--- Study material Enclosed Below ---

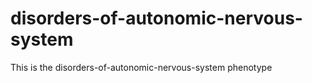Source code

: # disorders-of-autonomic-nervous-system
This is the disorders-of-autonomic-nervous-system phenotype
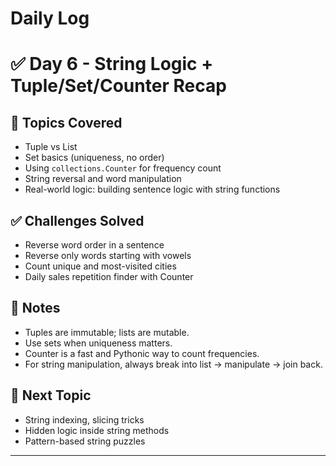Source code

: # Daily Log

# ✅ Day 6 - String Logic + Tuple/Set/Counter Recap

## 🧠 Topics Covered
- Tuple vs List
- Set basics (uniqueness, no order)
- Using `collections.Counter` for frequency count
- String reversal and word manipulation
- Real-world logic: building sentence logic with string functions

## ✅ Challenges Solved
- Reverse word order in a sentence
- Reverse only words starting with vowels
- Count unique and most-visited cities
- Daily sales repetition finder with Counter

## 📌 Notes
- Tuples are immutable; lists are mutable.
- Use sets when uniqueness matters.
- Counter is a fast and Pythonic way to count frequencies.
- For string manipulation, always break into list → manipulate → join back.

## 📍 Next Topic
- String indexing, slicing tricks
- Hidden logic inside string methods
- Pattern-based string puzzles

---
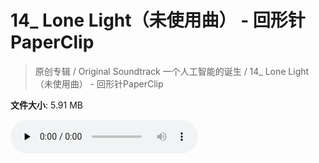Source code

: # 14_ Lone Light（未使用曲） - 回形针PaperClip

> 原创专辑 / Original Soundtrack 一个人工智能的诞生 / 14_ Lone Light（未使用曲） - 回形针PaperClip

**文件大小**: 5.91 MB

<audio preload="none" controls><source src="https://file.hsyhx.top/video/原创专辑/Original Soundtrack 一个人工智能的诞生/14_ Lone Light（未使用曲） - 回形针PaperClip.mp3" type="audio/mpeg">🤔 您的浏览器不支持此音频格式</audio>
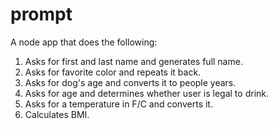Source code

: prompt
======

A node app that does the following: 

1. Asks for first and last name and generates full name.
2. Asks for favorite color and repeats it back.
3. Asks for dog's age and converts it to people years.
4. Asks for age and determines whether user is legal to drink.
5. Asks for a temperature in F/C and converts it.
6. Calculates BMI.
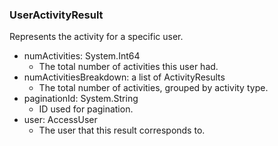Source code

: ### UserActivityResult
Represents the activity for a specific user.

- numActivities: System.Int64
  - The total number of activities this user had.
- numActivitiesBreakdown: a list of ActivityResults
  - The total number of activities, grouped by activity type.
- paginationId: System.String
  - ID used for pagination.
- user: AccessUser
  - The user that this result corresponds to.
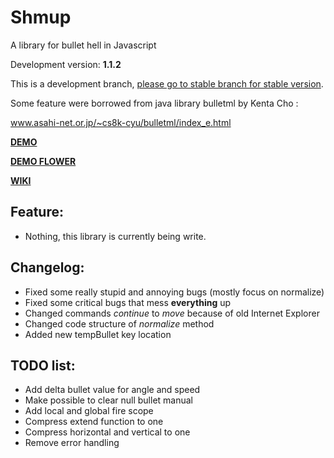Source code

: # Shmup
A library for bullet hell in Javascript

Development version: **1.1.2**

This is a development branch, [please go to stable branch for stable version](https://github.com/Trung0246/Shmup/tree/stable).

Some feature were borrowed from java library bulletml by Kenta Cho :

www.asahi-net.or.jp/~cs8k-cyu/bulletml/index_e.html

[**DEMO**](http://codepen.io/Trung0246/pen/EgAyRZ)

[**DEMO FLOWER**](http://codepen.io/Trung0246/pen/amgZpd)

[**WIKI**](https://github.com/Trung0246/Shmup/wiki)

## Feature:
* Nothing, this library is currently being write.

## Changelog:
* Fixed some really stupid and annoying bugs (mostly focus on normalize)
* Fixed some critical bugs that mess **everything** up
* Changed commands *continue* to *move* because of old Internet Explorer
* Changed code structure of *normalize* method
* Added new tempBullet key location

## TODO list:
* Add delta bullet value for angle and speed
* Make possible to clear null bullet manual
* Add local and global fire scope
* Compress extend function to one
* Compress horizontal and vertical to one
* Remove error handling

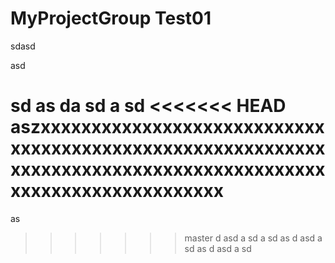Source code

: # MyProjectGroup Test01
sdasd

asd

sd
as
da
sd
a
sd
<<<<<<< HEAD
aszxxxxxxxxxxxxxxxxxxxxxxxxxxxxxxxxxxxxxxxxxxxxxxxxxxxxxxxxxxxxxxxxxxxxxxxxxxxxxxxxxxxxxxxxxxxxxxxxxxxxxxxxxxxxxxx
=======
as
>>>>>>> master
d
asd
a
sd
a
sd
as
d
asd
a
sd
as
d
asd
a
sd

--- End of Enclosed Study material ---

What you should do
May I have only the lines from the start of the data through the line containing "2. Asks for", both included, reproduced exactly and without the pictures?

Task solution
Source code

: # disorders-of-autonomic-nervous-system
This is the disorders-of-autonomic-nervous-system phenotype
Source code

: # Daily Log

# ✅ Day 6 - String Logic + Tuple/Set/Counter Recap

## 🧠 Topics Covered
- Tuple vs List
- Set basics (uniqueness, no order)
- Using `collections.Counter` for frequency count
- String reversal and word manipulation
- Real-world logic: building sentence logic with string functions

## ✅ Challenges Solved
- Reverse word order in a sentence
- Reverse only words starting with vowels
- Count unique and most-visited cities
- Daily sales repetition finder with Counter

## 📌 Notes
- Tuples are immutable; lists are mutable.
- Use sets when uniqueness matters.
- Counter is a fast and Pythonic way to count frequencies.
- For string manipulation, always break into list → manipulate → join back.

## 📍 Next Topic
- String indexing, slicing tricks
- Hidden logic inside string methods
- Pattern-based string puzzles

---
Source code

: # 14_ Lone Light（未使用曲） - 回形针PaperClip

> 原创专辑 / Original Soundtrack 一个人工智能的诞生 / 14_ Lone Light（未使用曲） - 回形针PaperClip

**文件大小**: 5.91 MB

<audio preload="none" controls><source src="https://file.hsyhx.top/video/原创专辑/Original Soundtrack 一个人工智能的诞生/14_ Lone Light（未使用曲） - 回形针PaperClip.mp3" type="audio/mpeg">🤔 您的浏览器不支持此音频格式</audio>
Source code

: prompt
======

A node app that does the following: 

1. Asks for first and last name and generates full name.
2. Asks for favorite color and repeats it back.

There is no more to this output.